Data shown Start Marker
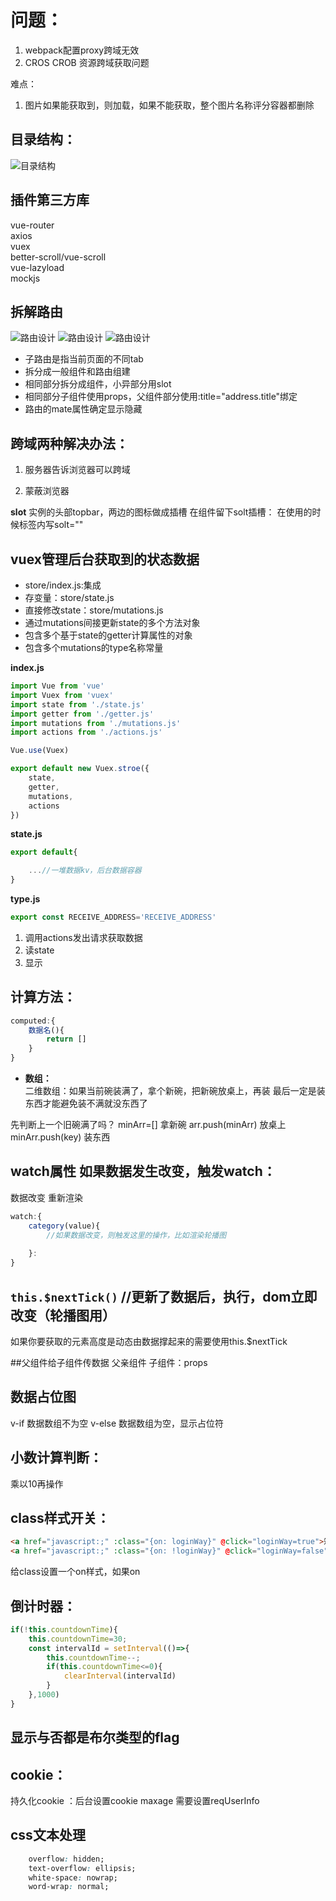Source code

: # 问题：
1. webpack配置proxy跨域无效
2. CROS CROB 资源跨域获取问题

难点：
1. 图片如果能获取到，则加载，如果不能获取，整个图片名称评分容器都删除
## 目录结构：
![目录结构](./配图/vue项目目录结构.png)

## 插件第三方库
vue-router  
axios  
vuex  
better-scroll/vue-scroll  
vue-lazyload  
mockjs  


## 拆解路由
![路由设计](./配图/路由设计.png)
![路由设计](./配图/路由设计2.png)
![路由设计](./配图/路由设计3.png)
- 子路由是指当前页面的不同tab
- 拆分成一般组件和路由组建
- 相同部分拆分成组件，小异部分用slot
- 相同部分子组件使用props，父组件部分使用:title="address.title"绑定
- 路由的mate属性确定显示隐藏


## 跨域两种解决办法：
1. 服务器告诉浏览器可以跨域

2. 蒙蔽浏览器

**slot**
实例的头部topbar，两边的图标做成插槽
在组件留下solt插槽：
在使用的时候标签内写solt=""



## vuex管理后台获取到的状态数据
- store/index.js:集成
- 存变量：store/state.js
- 直接修改state：store/mutations.js
- 通过mutations间接更新state的多个方法对象
- 包含多个基于state的getter计算属性的对象
- 包含多个mutations的type名称常量

**index.js**
```javascript
import Vue from 'vue'
import Vuex from 'vuex'
import state from './state.js'
import getter from './getter.js'
import mutations from './mutations.js'
import actions from './actions.js'

Vue.use(Vuex)

export default new Vuex.stroe({
    state,
    getter,
    mutations,
    actions
})
```

**state.js**
```javascript
export default{

    ...//一堆数据kv，后台数据容器
}
```

**type.js**
```javascript
export const RECEIVE_ADDRESS='RECEIVE_ADDRESS'
```

1. 调用actions发出请求获取数据
2. 读state
3. 显示


## 计算方法：
```javascript
computed:{
    数据名(){
        return []
    }
}
```

- **数组：**  
二维数组：如果当前碗装满了，拿个新碗，把新碗放桌上，再装
最后一定是装东西才能避免装不满就没东西了

先判断上一个旧碗满了吗？
minArr=[] 拿新碗
arr.push(minArr) 放桌上
minArr.push(key) 装东西

## watch属性 如果数据发生改变，触发watch：
数据改变 重新渲染
```javascript
watch:{
    category(value){
        //如果数据改变，则触发这里的操作，比如渲染轮播图
        
    }:
}
```
## `this.$nextTick()` //更新了数据后，执行，dom立即改变（轮播图用）
如果你要获取的元素高度是动态由数据撑起来的需要使用this.$nextTick

##父组件给子组件传数据
父亲组件<img class = "..." :src="父组件传过来的url">
子组件：props


## 数据占位图
v-if 数据数组不为空
v-else 数据数组为空，显示占位符


## 小数计算判断：
乘以10再操作

## class样式开关：
```html
<a href="javascript:;" :class="{on: loginWay}" @click="loginWay=true">短信登陆</a>
<a href="javascript:;" :class="{on: !loginWay}" @click="loginWay=false">短信登陆</a>
```
给class设置一个on样式，如果on

## 倒计时器：
```javascript
if(!this.countdownTime){
    this.countdownTime=30;
    const intervalId = setInterval(()=>{
        this.countdownTime--;
        if(this.countdownTime<=0){
            clearInterval(intervalId)
        }
    },1000)
}
```

## 显示与否都是布尔类型的flag


## cookie：
持久化cookie ：后台设置cookie maxage
需要设置reqUserInfo


## css文本处理
```css
    overflow: hidden;
    text-overflow: ellipsis;
    white-space: nowrap;
    word-wrap: normal;
```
Data shown End Marker
■ Task prompt: Output the records exactly. Drop the images.

■ Result of this exercise:
Source code

: # 问题：
1. webpack配置proxy跨域无效
2. CROS CROB 资源跨域获取问题

难点：
1. 图片如果能获取到，则加载，如果不能获取，整个图片名称评分容器都删除
## 目录结构：
![目录结构](./配图/vue项目目录结构.png)

## 插件第三方库
vue-router  
axios  
vuex  
better-scroll/vue-scroll  
vue-lazyload  
mockjs  


## 拆解路由
![路由设计](./配图/路由设计.png)
![路由设计](./配图/路由设计2.png)
![路由设计](./配图/路由设计3.png)
- 子路由是指当前页面的不同tab
- 拆分成一般组件和路由组建
- 相同部分拆分成组件，小异部分用slot
- 相同部分子组件使用props，父组件部分使用:title="address.title"绑定
- 路由的mate属性确定显示隐藏


## 跨域两种解决办法：
1. 服务器告诉浏览器可以跨域

2. 蒙蔽浏览器

**slot**
实例的头部topbar，两边的图标做成插槽
在组件留下solt插槽：
在使用的时候标签内写solt=""



## vuex管理后台获取到的状态数据
- store/index.js:集成
- 存变量：store/state.js
- 直接修改state：store/mutations.js
- 通过mutations间接更新state的多个方法对象
- 包含多个基于state的getter计算属性的对象
- 包含多个mutations的type名称常量

**index.js**
```javascript
import Vue from 'vue'
import Vuex from 'vuex'
import state from './state.js'
import getter from './getter.js'
import mutations from './mutations.js'
import actions from './actions.js'

Vue.use(Vuex)

export default new Vuex.stroe({
    state,
    getter,
    mutations,
    actions
})
```

**state.js**
```javascript
export default{

    ...//一堆数据kv，后台数据容器
}
```

**type.js**
```javascript
export const RECEIVE_ADDRESS='RECEIVE_ADDRESS'
```

1. 调用actions发出请求获取数据
2. 读state
3. 显示


## 计算方法：
```javascript
computed:{
    数据名(){
        return []
    }
}
```

- **数组：**  
二维数组：如果当前碗装满了，拿个新碗，把新碗放桌上，再装
最后一定是装东西才能避免装不满就没东西了

先判断上一个旧碗满了吗？
minArr=[] 拿新碗
arr.push(minArr) 放桌上
minArr.push(key) 装东西

## watch属性 如果数据发生改变，触发watch：
数据改变 重新渲染
```javascript
watch:{
    category(value){
        //如果数据改变，则触发这里的操作，比如渲染轮播图
        
    }:
}
```
## `this.$nextTick()` //更新了数据后，执行，dom立即改变（轮播图用）
如果你要获取的元素高度是动态由数据撑起来的需要使用this.$nextTick

##父组件给子组件传数据
父亲组件<img class = "..." :src="父组件传过来的url">
子组件：props


## 数据占位图
v-if 数据数组不为空
v-else 数据数组为空，显示占位符


## 小数计算判断：
乘以10再操作

## class样式开关：
```html
<a href="javascript:;" :class="{on: loginWay}" @click="loginWay=true">短信登陆</a>
<a href="javascript:;" :class="{on: !loginWay}" @click="loginWay=false">短信登陆</a>
```
给class设置一个on样式，如果on

## 倒计时器：
```javascript
if(!this.countdownTime){
    this.countdownTime=30;
    const intervalId = setInterval(()=>{
        this.countdownTime--;
        if(this.countdownTime<=0){
            clearInterval(intervalId)
        }
    },1000)
}
```

## 显示与否都是布尔类型的flag


## cookie：
持久化cookie ：后台设置cookie maxage
需要设置reqUserInfo


## css文本处理
```css
    overflow: hidden;
    text-overflow: ellipsis;
    white-space: nowrap;
    word-wrap: normal;
```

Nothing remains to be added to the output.